Using the data beneath, show every line that includes the word "daemon".

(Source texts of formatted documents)
· · · · ·

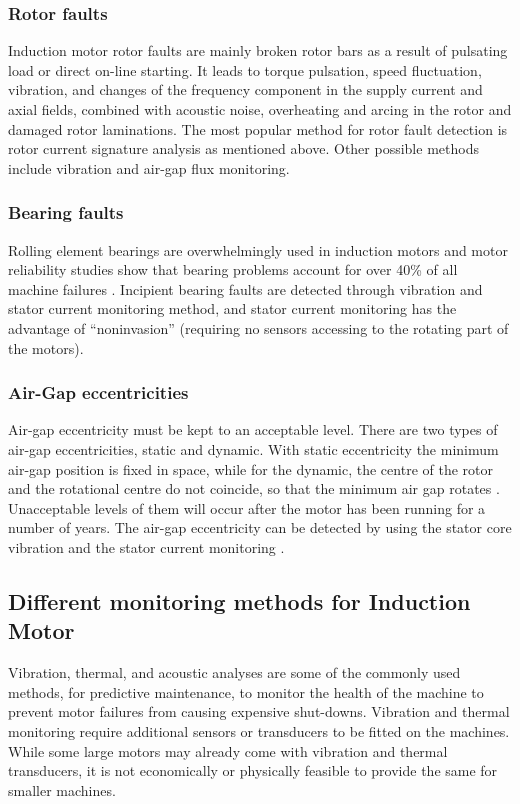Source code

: \documentclass[a4paper,11pt]{report}
\begin{document}
\subsubsection*{Rotor faults} 
Induction motor rotor faults are mainly broken rotor bars as a result of pulsating load or direct on-line starting. It leads to torque pulsation, speed fluctuation, vibration, and changes of the frequency component in the supply current and axial fields, combined with acoustic noise, overheating and arcing in the rotor and damaged rotor laminations. The most popular method for rotor fault detection is rotor current signature analysis as mentioned above. Other possible methods include vibration and air-gap flux monitoring.

\subsubsection*{Bearing faults}
Rolling element bearings are overwhelmingly used in induction motors and motor reliability studies show that bearing problems account for over 40\% of all machine failures \cite{59}. Incipient bearing faults are detected through vibration and stator current monitoring method, and stator current monitoring has the advantage of ``noninvasion'' (requiring no sensors accessing to the rotating part of the motors).

\subsubsection*{Air-Gap eccentricities}
Air-gap eccentricity must be kept to an acceptable level. There are two types of air-gap eccentricities, static and dynamic. With static eccentricity the minimum air-gap position is fixed in space, while for the dynamic, the centre of the rotor and the rotational centre do not coincide, so that the minimum air gap rotates \cite{rps6}. Unacceptable levels of them will occur after the motor has been running for a number of years. The air-gap eccentricity can be detected by using the stator core vibration and the stator current monitoring \cite{rps6}. 

\subsection{Different monitoring methods for Induction Motor}
Vibration, thermal, and acoustic analyses are some of the commonly used methods, for predictive maintenance, to monitor the health of the machine to prevent motor failures from causing expensive shut-downs. Vibration and thermal monitoring require additional sensors or transducers to be fitted on the machines. While some large motors may already come with vibration and thermal transducers, it is not economically or physically feasible to provide the same for smaller machines.
\end{document}
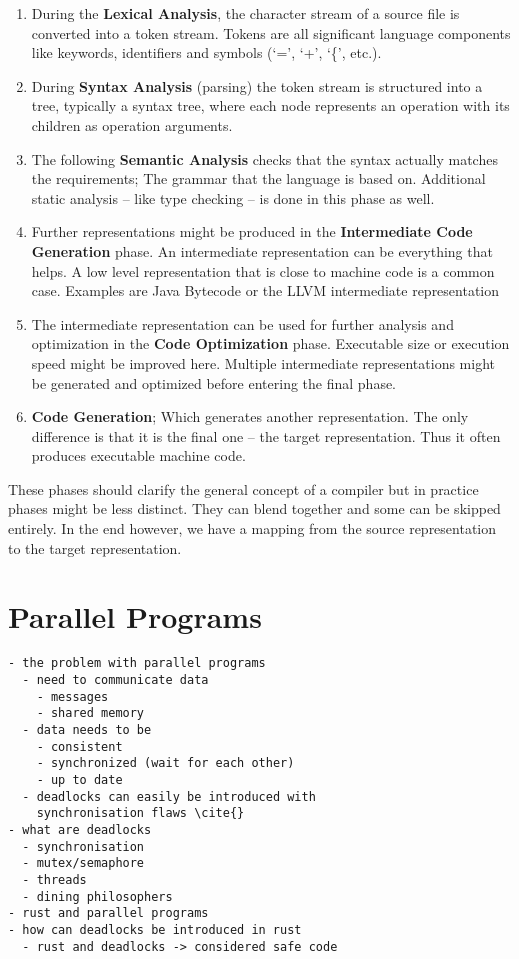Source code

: \begin{enumerate}
  \item During the \textbf{Lexical Analysis}, the character stream of a source file is converted into a token stream.
  Tokens are all significant language components like keywords, identifiers and symbols (`=', `+', `\{', etc.).
  \item During \textbf{Syntax Analysis} (parsing) the token stream is structured into a tree,
  typically a syntax tree, where each node represents an operation with its children as operation arguments.
  \item The following \textbf{Semantic Analysis} checks that the syntax actually matches the requirements;
  The grammar that the language is based on.\newline
  Additional static analysis -- like type checking -- is done in this phase as well.
  \item Further representations might be produced in the \textbf{Intermediate Code Generation} phase.
  An intermediate representation can be everything that helps.
  A low level representation that is close to machine code is a common case.
  Examples are Java Bytecode or the LLVM intermediate representation
  \item The intermediate representation can be used for further analysis and optimization in the \textbf{Code Optimization} phase.
  Executable size or execution speed might be improved here.
  Multiple intermediate representations might be generated and optimized before entering the final phase.
  \item \textbf{Code Generation};
  Which generates another representation.
  The only difference is that it is the final one -- the target representation.
  Thus it often produces executable machine code.
\end{enumerate}

These phases should clarify the general concept of a compiler but in practice phases might be less distinct.
They can blend together and some can be skipped entirely.
In the end however, we have a mapping from the source representation to the target representation.

\section{Parallel Programs}
\label{rel_para}
\begin{verbatim}
- the problem with parallel programs
  - need to communicate data
    - messages
    - shared memory
  - data needs to be 
    - consistent 
    - synchronized (wait for each other)
    - up to date
  - deadlocks can easily be introduced with 
    synchronisation flaws \cite{}
- what are deadlocks
  - synchronisation
  - mutex/semaphore
  - threads
  - dining philosophers
- rust and parallel programs
- how can deadlocks be introduced in rust
  - rust and deadlocks -> considered safe code
\end{verbatim}

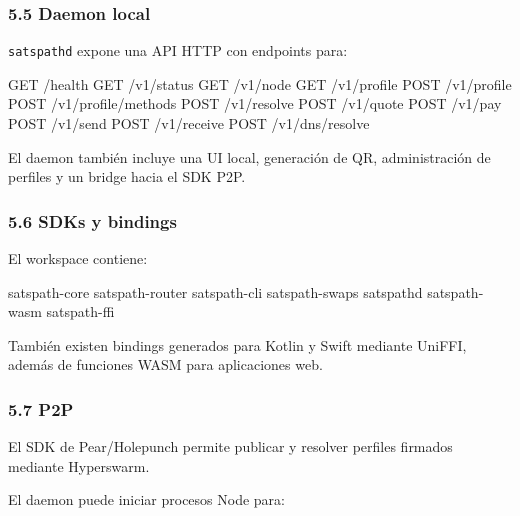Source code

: \documentclass[
]{article}
\newenvironment{Shaded}{}{}
\newcommand{\NormalTok}[1]{#1}
\begin{document}
\hypertarget{daemon-local}{%
\subsubsection{5.5 Daemon local}\label{daemon-local}}

\texttt{satspathd} expone una API HTTP con endpoints para:

\begin{Shaded}
\begin{Highlighting}[]
\NormalTok{GET  /health}
\NormalTok{GET  /v1/status}
\NormalTok{GET  /v1/node}
\NormalTok{GET  /v1/profile}
\NormalTok{POST /v1/profile}
\NormalTok{POST /v1/profile/methods}
\NormalTok{POST /v1/resolve}
\NormalTok{POST /v1/quote}
\NormalTok{POST /v1/pay}
\NormalTok{POST /v1/send}
\NormalTok{POST /v1/receive}
\NormalTok{POST /v1/dns/resolve}
\end{Highlighting}
\end{Shaded}

El daemon también incluye una UI local, generación de QR, administración
de perfiles y un bridge hacia el SDK P2P.

\hypertarget{sdks-y-bindings}{%
\subsubsection{5.6 SDKs y bindings}\label{sdks-y-bindings}}

El workspace contiene:

\begin{Shaded}
\begin{Highlighting}[]
\NormalTok{satspath{-}core}
\NormalTok{satspath{-}router}
\NormalTok{satspath{-}cli}
\NormalTok{satspath{-}swaps}
\NormalTok{satspathd}
\NormalTok{satspath{-}wasm}
\NormalTok{satspath{-}ffi}
\end{Highlighting}
\end{Shaded}

También existen bindings generados para Kotlin y Swift mediante UniFFI,
además de funciones WASM para aplicaciones web.

\hypertarget{p2p}{%
\subsubsection{5.7 P2P}\label{p2p}}

El SDK de Pear/Holepunch permite publicar y resolver perfiles firmados
mediante Hyperswarm.

El daemon puede iniciar procesos Node para:
\end{document}
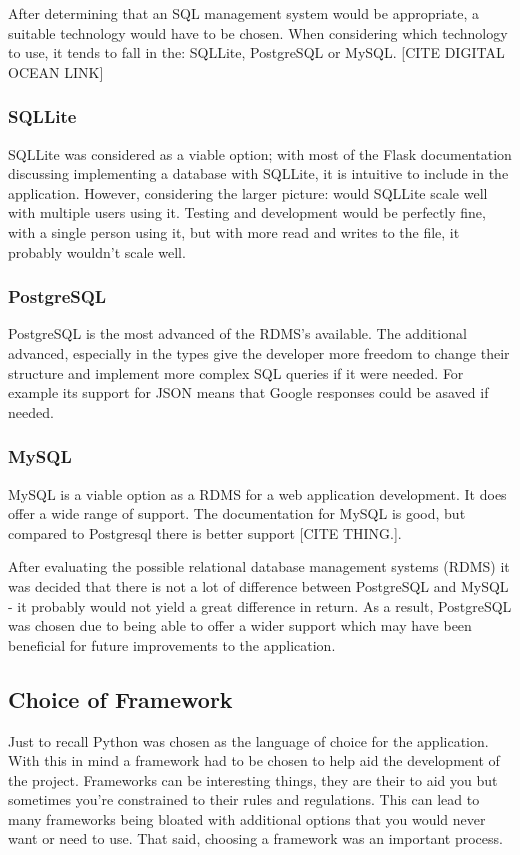 After determining that an SQL management system would be appropriate, a suitable technology would have to be chosen. When considering which technology to use, it tends to fall in the: SQLLite, PostgreSQL or MySQL.
[CITE DIGITAL OCEAN LINK]
\subsubsection{SQLLite}
SQLLite was considered as a viable option; with most of the Flask documentation discussing implementing a database with SQLLite, it is intuitive to include in the application. However, considering the larger picture: would SQLLite scale well with multiple users using it. Testing and development would be perfectly fine, with a single person using it, but with more read and writes to the file, it probably wouldn't scale well.

\subsubsection{PostgreSQL}
PostgreSQL is the most advanced of the RDMS's available. The additional advanced, especially in the types give the developer more freedom to change their structure and implement more complex SQL queries if it were needed. For example its support for JSON means that Google responses could be asaved if needed.
\subsubsection{MySQL}
MySQL is a viable option as a RDMS for a web application development. It does offer a wide range of support. The documentation for MySQL is good, but compared to Postgresql there is better support [CITE THING.].


\begin{flushleft}
After evaluating the possible relational database management systems (RDMS) it was decided that there is not a lot of difference between PostgreSQL and MySQL - it probably would not yield a great difference in return. As a result, PostgreSQL was chosen due to being able to offer a wider support which may have been beneficial for future improvements to the application.
\end{flushleft}

\subsection{Choice of Framework}

Just to recall Python was chosen as the language of choice for the application. With this in mind a framework had to be chosen to help aid the development of the project. Frameworks can be interesting things, they are their to aid you but sometimes you're constrained to their rules and regulations. This can lead to many frameworks being bloated with additional options that you would never want or need to use. That said, choosing a framework was an important process.

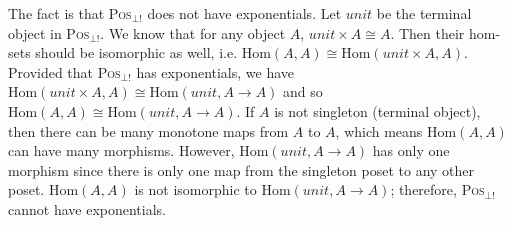 \begin{myitemize}
The fact is that \textsc{Pos}$_{\bot !}$ does not have exponentials. Let $ unit $ be the terminal object in \textsc{Pos}$_{\bot !}$. We know that for any object $ A $, $ unit \times A \cong A $. Then their hom-sets should be isomorphic as well, i.e. $ \text{Hom}(A,A) \cong \text{Hom}(unit \times A,A) $. Provided that \textsc{Pos}$_{\bot !}$ has exponentials, we have $ \text{Hom}(unit \times A,A) \cong \text{Hom}(unit, A \to A) $ and so $ \text{Hom}(A,A) \cong \text{Hom}(unit, A \to A) $. If $ A $ is not singleton (terminal object), then there can be many monotone maps from $ A $ to $ A $, which means $ \text{Hom}(A,A) $ can have many morphisms. However, $ \text{Hom}(unit, A \to A) $ has only one morphism since there is only one map from the singleton poset to any other poset. $ \text{Hom}(A,A) $ is not isomorphic to  $ \text{Hom}(unit, A \to A) $; therefore, \textsc{Pos}$_{\bot !}$ cannot have exponentials.

\end{myitemize}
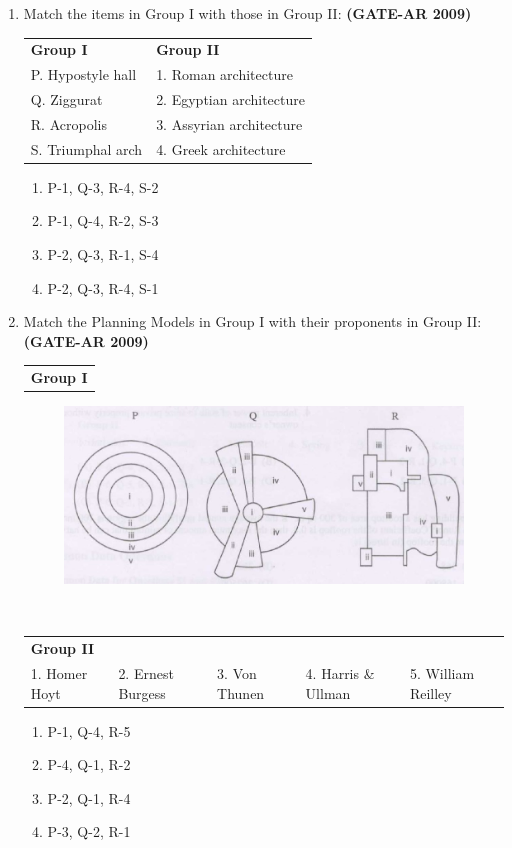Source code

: \documentclass[a4paper,10pt]{article}
\begin{document}
\begin{enumerate}
    \item Match the items in Group I with those in Group II: \hfill \textbf{(GATE-AR 2009)} \\
    \begin{tabular}{ l l }
	\textbf{Group I} & \textbf{Group II} \\
	P. Hypostyle hall & 1. Roman architecture \\
	Q. Ziggurat & 2. Egyptian architecture \\
	R. Acropolis & 3. Assyrian architecture \\
	S. Triumphal arch & 4. Greek architecture \\
	\end{tabular}
	\begin{multicols}{2}
	\begin{enumerate}
        \item P-1, Q-3, R-4, S-2
        \item P-1, Q-4, R-2, S-3
        \item P-2, Q-3, R-1, S-4
        \item P-2, Q-3, R-4, S-1
    \end{enumerate}
	\end{multicols}

    \item Match the Planning Models in Group I with their proponents in Group II: \hfill \textbf{(GATE-AR 2009)} \\
    \begin{tabular}{ l }
	\textbf{Group I} \\
	\end{tabular}
	\begin{figure}[h!]
        \centering
        \includegraphics[width=0.5\linewidth]{figs/img_03.jpg}
        \label{fig:Img03}
    \end{figure} \\
    \begin{tabular}{ l l l l l }
	\textbf{Group II} & & \\
	1. Homer Hoyt & 2. Ernest Burgess & 3. Von Thunen & 4. Harris \& Ullman & 5. William Reilley \\
	\end{tabular}
	\begin{multicols}{2}
	\begin{enumerate}
        \item P-1, Q-4, R-5
        \item P-4, Q-1, R-2
        \item P-2, Q-1, R-4
        \item P-3, Q-2, R-1
    \end{enumerate}
	\end{multicols}


\end{enumerate}
\end{document}
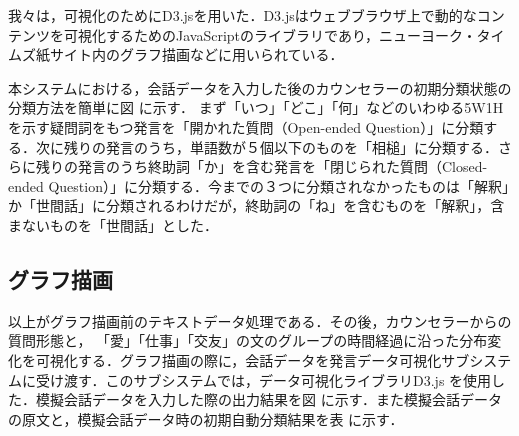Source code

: \documentclass[shuuron]{kuee}
\begin{document}

我々は，可視化のためにD3.js\cite{vand3}を用いた．D3.jsはウェブブラウザ上で動的なコンテンツを可視化するためのJavaScriptのライブラリであり，ニューヨーク・タイムズ紙サイト内のグラフ描画などに用いられている．



本システムにおける，会話データを入力した後のカウンセラーの初期分類状態の分類方法を簡単に図
に示す．
まず「いつ」「どこ」「何」などのいわゆる5W1Hを示す疑問詞をもつ発言を「開かれた質問（Open-ended Question）」に分類する．次に残りの発言のうち，単語数が５個以下のものを「相槌」に分類する．さらに残りの発言のうち終助詞「か」を含む発言を「閉じられた質問（Closed-ended Question）」に分類する．今までの３つに分類されなかったものは「解釈」か「世間話」に分類されるわけだが，終助詞の「ね」を含むものを「解釈」，含まないものを「世間話」とした．

\subsection{グラフ描画}
以上がグラフ描画前のテキストデータ処理である．その後，カウンセラーからの質問形態と， 「愛」「仕事」「交友」の文のグループの時間経過に沿った分布変化を可視化する．グラフ描画の際に，会話データを発言データ可視化サブシステムに受け渡す．このサブシステムでは，データ可視化ライブラリD3.js
を使用した．模擬会話データを入力した際の出力結果を図
に示す．また模擬会話データの原文と，模擬会話データ時の初期自動分類結果を表
に示す．
%
\end{document}
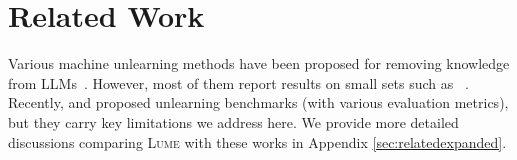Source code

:\section{Related Work}
Various machine unlearning methods have been proposed for removing knowledge from LLMs~\cite{zhang2024negativepreferenceoptimizationcatastrophic,pawelczyk2023context,chen-yang-2023-unlearn}. However, most of them report results on small sets such as ~\cite{eldan2023whosharrypotterapproximate}. Recently, \cite{maini2024tofu} and \cite{shi2024musemachineunlearningsixway} proposed unlearning benchmarks (with various evaluation metrics), but they carry key limitations we address here. We provide more detailed discussions comparing \textsc{Lume} with these works in Appendix \ref{sec:relatedexpanded}.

· · · · ·

- Your solution
\hypertarget{daemon-local}{%
\subsubsection{5.5 Daemon local}\label{daemon-local}}
El daemon también incluye una UI local, generación de QR, administración
El daemon puede iniciar procesos Node para:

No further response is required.